DIRECTIONS FOR THIS TASK: Lines before the one containing "This query counts the number of different files" are left out; return that line and all lines after it, exactly, through the end of the records below.

Rendered images with source text:
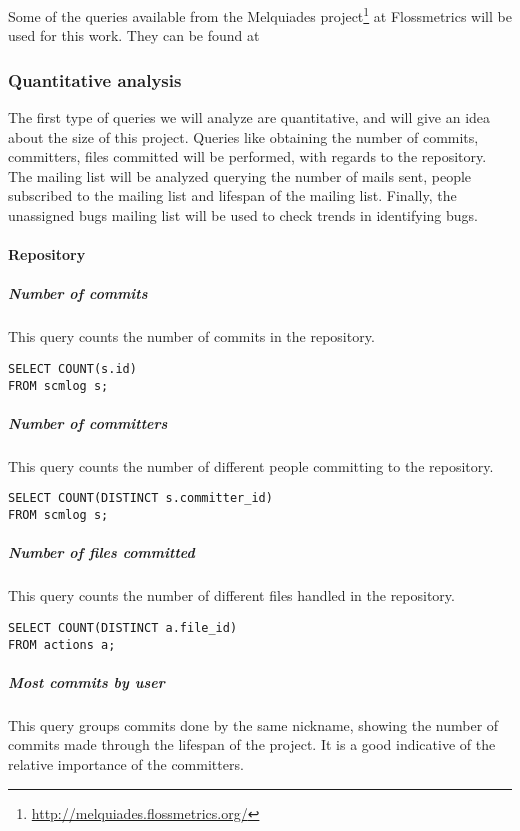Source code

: Some of the queries available from the Melquiades project\footnote{\url{http://melquiades.flossmetrics.org/}} at Flossmetrics will be used for this work. They can be found at \cite{flossmetrics:queries} 


\subsubsection{Quantitative analysis}

The first type of queries we will analyze are quantitative, and will give an idea about the size of this project. Queries like obtaining the number of commits, committers, files committed will be performed, with regards to the repository. The mailing list will be analyzed querying the number of mails sent, people subscribed to the mailing list and lifespan of the mailing list. Finally, the unassigned bugs mailing list will be used to check trends in identifying bugs. 

\paragraph{Repository}

\subparagraph{Number of commits}

This query counts the number of commits in the repository.

\begin{verbatim}
SELECT COUNT(s.id)
FROM scmlog s;
\end{verbatim}

\subparagraph{Number of committers}

This query counts the number of different people committing to the repository.

\begin{verbatim}
SELECT COUNT(DISTINCT s.committer_id)
FROM scmlog s;
\end{verbatim}

\subparagraph{Number of files committed}

This query counts the number of different files handled in the repository.

\begin{verbatim}
SELECT COUNT(DISTINCT a.file_id)
FROM actions a;
\end{verbatim}

\subparagraph{Most commits by user}

This query groups commits done by the same nickname, showing the number of commits made through the lifespan of the project. It is a good indicative of the relative importance of the committers.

SOLUTION FOR THIS PROBLEM:
This query counts the number of different files handled in the repository.

\begin{verbatim}
SELECT COUNT(DISTINCT a.file_id)
FROM actions a;
\end{verbatim}

\subparagraph{Most commits by user}

This query groups commits done by the same nickname, showing the number of commits made through the lifespan of the project. It is a good indicative of the relative importance of the committers.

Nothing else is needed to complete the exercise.